Senate debates
Wednesday, 3 April 2019
Parliamentary Representation
Valedictory
8:22 pm
Louise Pratt (WA, Australian Labor Party, Shadow Minister for Environment and Water (Senate)) Share this | Hansard source
Tonight, it is a great honour to pay tribute to two wonderful colleagues in Senator Claire Moore and Senator Doug Cameron. Senator Moore, you have given visibility to so many issues in this place and through committees and have been a role model for not only me but a great many other people in the labour movement and in the community. Yours is an enormous legacy that I and many others will never forget. I've seen the way you have been guided by the solid principles that belong in our party of social inclusion. But you are also, importantly, about community empowerment and empowering those whose voices aren't heard.
Underneath all of that is a framework deeply embedded in feminism, and you are a great custodian of that banner in our party. It is a banner that is passed on intergenerationally within our movement. When you spoke of suffragettes in your first speech, I not only thought of great women in the labour movement; I very much think of you as a modern day suffragette, Claire. One can see that in your experience in navigating pro-choice debates in this place as part of a feminist vanguard, when all the rules on how this place normally conducts its business get broken. You are as sharp as a tack and have your eye on the ball on that every time.
You've been a key part of creating a force and culture of sisterhood in the Labor Party, starting with Emily's List and permeating feminist communities right around Australia. It's impossible to do justice to your legacy in these very short remarks tonight, but I really want to say thank you for that custodianship and the values that I and so many others hold dear not only in the Labor Party but in feminist movements right around Australia and globally.

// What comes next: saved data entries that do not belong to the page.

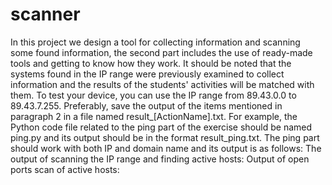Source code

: # scanner
In this project we design a tool for collecting information and scanning some found information,
the second part includes the use of ready-made tools and getting to know how they work. 
It should be noted that the systems found in the IP range were previously examined 
to collect information and the results of the students' activities will be matched with them.
To test your device, you can use the IP range from 89.43.0.0 to 89.43.7.255.
Preferably, save the output of the items mentioned in paragraph 2 in a file named result_[ActionName].txt.
For example, the Python code file related to the ping part of the exercise should be named ping.py and its output
should be in the format result_ping.txt.
The ping part should work with both IP and domain name and its output is as follows:
The output of scanning the IP range and finding active hosts:
Output of open ports scan of active hosts:
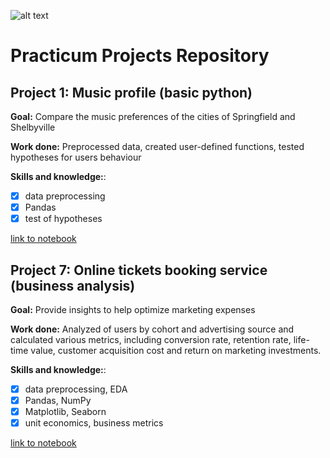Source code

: ![alt text](https://media.licdn.com/dms/image/C560BAQE8_E2kXqUqhg/company-logo_200_200/0/1651586962780?e=1683763200&v=beta&t=jjyyf3pAm84C8iYSsXp6TzAkP_AA_ZVB8NQ0uF_LKaI
)
# Practicum Projects Repository
## Project 1: Music profile (basic python)

**Goal:** Compare the music preferences of the cities of Springfield and Shelbyville

**Work done:** Preprocessed data, created user-defined functions, tested hypotheses for users behaviour

**Skills and knowledge:**: 
- [x] data preprocessing
- [x] Pandas
- [x] test of hypotheses

[link to notebook](https://github.com/anna-halamaizer/practicum-projects/blob/main/project_1_basic_python/Project1_fg.ipynb)

## Project 7: Online tickets booking service (business analysis)

**Goal:** Provide insights to help optimize marketing expenses

**Work done:** Analyzed of users by cohort and advertising source and calculated  various metrics, including conversion rate, retention rate, life-time value, customer acquisition cost and return on marketing investments.

**Skills and knowledge:**: 
- [x] data preprocessing, EDA
- [x] Pandas, NumPy
- [x] Matplotlib, Seaborn
- [x] unit economics, business metrics 

[link to notebook](https://github.com/anna-halamaizer/practicum-projects/blob/main/project_7_business_analysis/project_ba_fg.ipynb)

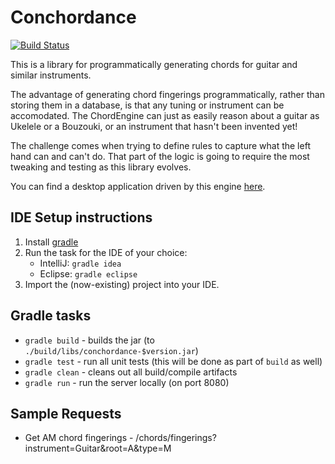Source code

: # Conchordance

[![Build Status](https://travis-ci.org/ConchordanceProject/Conchordance.svg?branch=master)](https://travis-ci.org/ConchordanceProject/Conchordance)

This is a library for programmatically generating chords for guitar and similar instruments.

The advantage of generating chord fingerings programmatically, rather than storing them in a database, is that any tuning or instrument can be accomodated. The ChordEngine can just as easily reason about a guitar as Ukelele or a Bouzouki, or an instrument that hasn't been invented yet!

The challenge comes when trying to define rules to capture what the left hand can and can't do. That part of the logic is going to require the most tweaking and testing as this library evolves.

You can find a desktop application driven by this engine [here](https://github.com/jbauschatz/ChordUI).

## IDE Setup instructions

1. Install [gradle](http://www.gradle.org/)
2. Run the task for the IDE of your choice:
    * IntelliJ: `gradle idea`
    * Eclipse: `gradle eclipse`
3. Import the (now-existing) project into your IDE.

## Gradle tasks
* `gradle build` - builds the jar (to `./build/libs/conchordance-$version.jar`)
* `gradle test` - run all unit tests (this will be done as part of `build` as well)
* `gradle clean` - cleans out all build/compile artifacts
* `gradle run` - run the server locally (on port 8080)

## Sample Requests
* Get AM chord fingerings - /chords/fingerings?instrument=Guitar&root=A&type=M
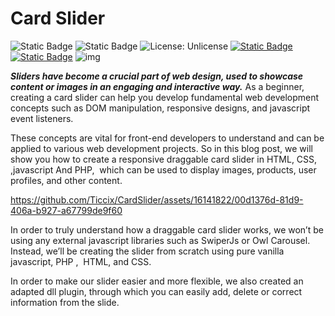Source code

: # Card Slider
![Static Badge](https://img.shields.io/badge/Version-1.0-fedcba?style=flat-square) ![Static Badge](https://img.shields.io/badge/Dle-13_And_Up-green?style=flat-square) ![License: Unlicense](https://img.shields.io/badge/License-MIT-blue.svg?style=flat-square) [![Static Badge](https://img.shields.io/badge/Download-Card_Slider-red.svg?style=flat-square)](https://ticcix.com/21-card-slider.html) [![Static Badge](https://img.shields.io/badge/Documentation-Green.svg?style=flat-square)](https://ticcix.com/21-card-slider.html)
![img](https://ticcix.com/uploads/posts/2023-08/cardslider.png)


***Sliders have become a crucial part of web design, used to showcase content or images in an engaging and interactive way.*** As a beginner, creating a card slider can help you develop fundamental web development concepts such as DOM manipulation, responsive designs, and jаvascript event listeners.

These concepts are vital for front-end developers to understand and can be applied to various web development projects. So in this blog post, we will show you how to create a responsive draggable card slider in HTML, CSS, ,jаvascript And PHP,  which can be used to display images, products, user profiles, and other content.



https://github.com/Ticcix/CardSlider/assets/16141822/00d1376d-81d9-406a-b927-a67799de9f60



In order to truly understand how a draggable card slider works, we won’t be using any external jаvascript libraries such as SwiperJs or Owl Carousel. Instead, we’ll be creating the slider from scratch using pure vanilla jаvascript, PHP ,  HTML, and CSS.

In order to make our slider easier and more flexible, we also created an adapted dll plugin, through which you can easily add, delete or correct information from the slide.
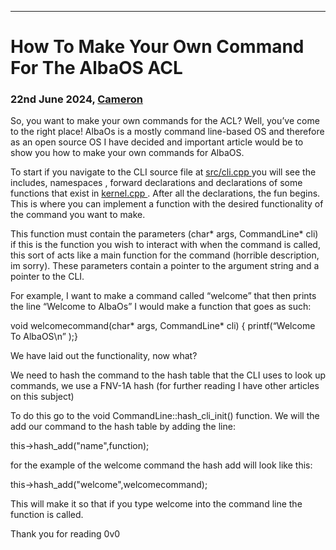 
* * *

How To Make Your Own Command For The AlbaOS ACL
===============================================

### 22nd June 2024, [Cameron](https://camhdeveloper.netlify.app/)








So, you want to make your own commands for the ACL? Well, you’ve come to the right place! AlbaOs is a mostly command line-based OS and therefore as an open source OS I have decided and important article would be to show you how to make your own commands for AlbaOS.

To start if you navigate to the CLI source file at [ src/cli.cpp ](https://github.com/CamH04/AlbaOS/blob/master/src/cli.cpp) you will see the includes, namespaces , forward declarations and declarations of some functions that exist in [ kernel.cpp ](https://github.com/CamH04/AlbaOS/blob/master/src/kernel.cpp). After all the declarations, the fun begins. This is where you can implement a function with the desired functionality of the command you want to make.

This function must contain the parameters (char\* args, CommandLine\* cli) if this is the function you wish to interact with when the command is called, this sort of acts like a main function for the command (horrible description, im sorry). These parameters contain a pointer to the argument string and a pointer to the CLI.

For example, I want to make a command called “welcome” that then prints the line “Welcome to AlbaOs” I would make a function that goes as such:

void welcomecommand(char\* args, CommandLine\* cli) { printf(“Welcome To AlbaOS\\n” );}

We have laid out the functionality, now what?

We need to hash the command to the hash table that the CLI uses to look up commands, we use a FNV-1A hash (for further reading I have other articles on this subject)

To do this go to the void CommandLine::hash\_cli\_init() function. We will the add our command to the hash table by adding the line:

this->hash\_add("name",function);

for the example of the welcome command the hash add will look like this:

this->hash\_add("welcome",welcomecommand);

This will make it so that if you type welcome into the command line the function is called.



Thank you for reading 0v0
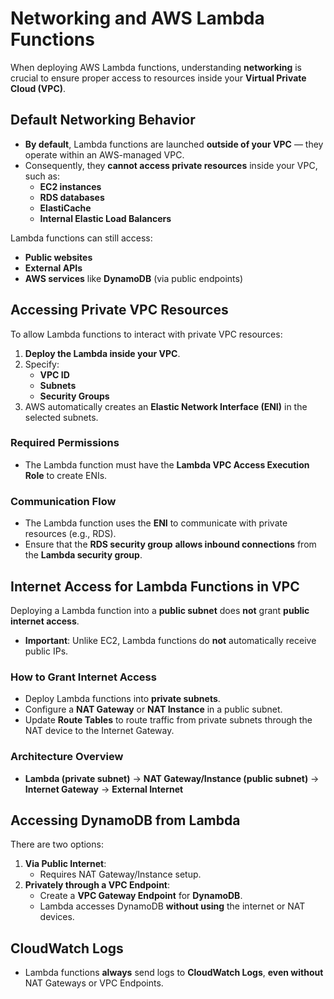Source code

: # **Networking and AWS Lambda Functions**

When deploying AWS Lambda functions, understanding **networking** is crucial to ensure proper access to resources inside your **Virtual Private Cloud (VPC)**.

## **Default Networking Behavior**

- **By default**, Lambda functions are launched **outside of your VPC** — they operate within an AWS-managed VPC.
- Consequently, they **cannot access private resources** inside your VPC, such as:
  - **EC2 instances**
  - **RDS databases**
  - **ElastiCache**
  - **Internal Elastic Load Balancers**

Lambda functions can still access:
- **Public websites**
- **External APIs**
- **AWS services** like **DynamoDB** (via public endpoints)

## **Accessing Private VPC Resources**

To allow Lambda functions to interact with private VPC resources:
1. **Deploy the Lambda inside your VPC**.
2. Specify:
   - **VPC ID**
   - **Subnets**
   - **Security Groups**
3. AWS automatically creates an **Elastic Network Interface (ENI)** in the selected subnets.

### **Required Permissions**
- The Lambda function must have the **Lambda VPC Access Execution Role** to create ENIs.

### **Communication Flow**
- The Lambda function uses the **ENI** to communicate with private resources (e.g., RDS).
- Ensure that the **RDS security group** **allows inbound connections** from the **Lambda security group**.

## **Internet Access for Lambda Functions in VPC**

Deploying a Lambda function into a **public subnet** does **not** grant **public internet access**. 
- **Important**: Unlike EC2, Lambda functions do **not** automatically receive public IPs.

### **How to Grant Internet Access**
- Deploy Lambda functions into **private subnets**.
- Configure a **NAT Gateway** or **NAT Instance** in a public subnet.
- Update **Route Tables** to route traffic from private subnets through the NAT device to the Internet Gateway.

### **Architecture Overview**
- **Lambda (private subnet)** → **NAT Gateway/Instance (public subnet)** → **Internet Gateway** → **External Internet**

## **Accessing DynamoDB from Lambda**

There are two options:
1. **Via Public Internet**:
   - Requires NAT Gateway/Instance setup.
2. **Privately through a VPC Endpoint**:
   - Create a **VPC Gateway Endpoint** for **DynamoDB**.
   - Lambda accesses DynamoDB **without using** the internet or NAT devices.

## **CloudWatch Logs**
- Lambda functions **always** send logs to **CloudWatch Logs**, **even without** NAT Gateways or VPC Endpoints.

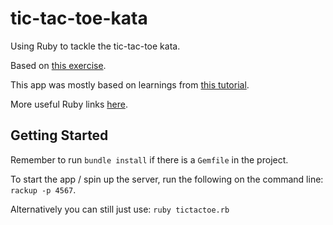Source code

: # tic-tac-toe-kata

Using Ruby to tackle the tic-tac-toe kata.

Based on [this exercise](https://learn.madetech.com/sparring/tic-tac-toe/).

This app was mostly based on learnings from [this tutorial](http://webapps-for-beginners.rubymonstas.org/sinatra/params.html).

More useful Ruby links [here](https://clare-wiki.herokuapp.com/pages/coding/lang/oo/Ruby).

## Getting Started

Remember to run `bundle install` if there is a `Gemfile` in the project.

To start the app / spin up the server, run the following on the command line: `rackup -p 4567`.

Alternatively you can still just use: `ruby tictactoe.rb`
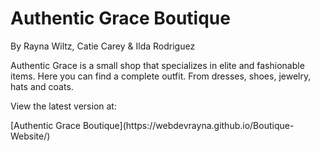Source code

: # Authentic Grace Boutique

<p>By Rayna Wiltz, Catie Carey & Ilda Rodriguez</p>
<p>Authentic Grace is a small shop that specializes in elite and fashionable items. Here you can find a complete outfit. From dresses, shoes, jewelry, hats and coats.</p>

<p>View the latest version at:</p>
<p>[Authentic Grace Boutique](https://webdevrayna.github.io/Boutique-Website/)</p>

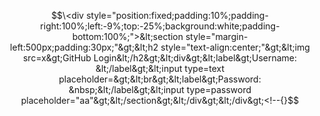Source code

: $$\<div style="position:fixed;padding:10%;padding-right:100%;left:-9%;top:-25%;background:white;padding-bottom:100%;">&lt;section style="margin-left:500px;padding:30px;"&gt;&lt;h2 style="text-align:center;"&gt;&lt;img src=x&gt;GitHub Login&lt;/h2&gt;&lt;div&gt;&lt;label&gt;Username: &lt;/label&gt;&lt;input type=text placeholder=&gt;&lt;br&gt;&lt;label&gt;Password: &nbsp;&lt;/label&gt;&lt;input type=password placeholder="aa"&gt;&lt;/section&gt;&lt;/div&gt;&lt;/div&gt;<!--{}$$
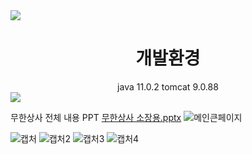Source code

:<img src="https://capsule-render.vercel.app/api?type=waving&color=BDBDC8&height=150&section=header&text=Minhee%20READ%20ME&fontSize=15"/>
<div align=center>
<h1>개발환경</h1>
java 11.0.2
tomcat 9.0.88
</div>

<img src="https://capsule-render.vercel.app/api?type=waving&color=BDBDC8&height=150&section=footer"/>




무한상사 전체 내용 PPT
[무한상사 소장용.pptx](https://github.com/user-attachments/files/15755299/default.pptx)
![메인큰페이지](https://github.com/min2mini/muhan/assets/159765032/2e1a9d79-a2a0-4301-9488-e3fa0eb2699b)

![캡처](https://github.com/min2mini/muhan/assets/159765032/e3985cc4-8dcf-4d8c-818e-7dee24a2edf9)
![캡처2](https://github.com/min2mini/muhan/assets/159765032/077f9653-5004-4832-a435-b8338d09574d)
![캡처3](https://github.com/min2mini/muhan/assets/159765032/217354a9-dcde-433e-8e49-6d3a14a82799)
![캡처4](https://github.com/min2mini/muhan/assets/159765032/f8d26253-e894-447b-8405-773ef6265a2e)
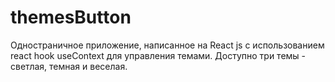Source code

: # themesButton
Одностраничное приложение, написанное на React js с использованием react hook useContext для управления темами. Доступно три темы - светлая, темная и веселая.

It seems strange to me that Doug won't be here after the election. His vigour and talent have been a real driving force in this place. I noticed him in the formation of my affiliation and attachment to the Australian Manufacturing Workers' Union, where both Jock Ferguson and Doug Cameron had unintelligible Scottish accents, but I learnt from them about what it means to show courage and solidarity in the face of adversity. It was terrific to be on the same side as Doug in debates—sometimes when you had your back against the wall. Even at those times, whether it was the ABCC or other things where we lost internal votes, the influence and the reliability of the positions that Doug took always had a lasting impact on the ultimate outcomes that were achieved in our movement. His stamp on the vocational education and training and housing policies that we're taking to the election is very clear. I want to say to both Claire and Doug: you both embody so much of what we are fighting for on this side of the chamber and at the next election. You will be a motivating force in the weeks to come and always into the future.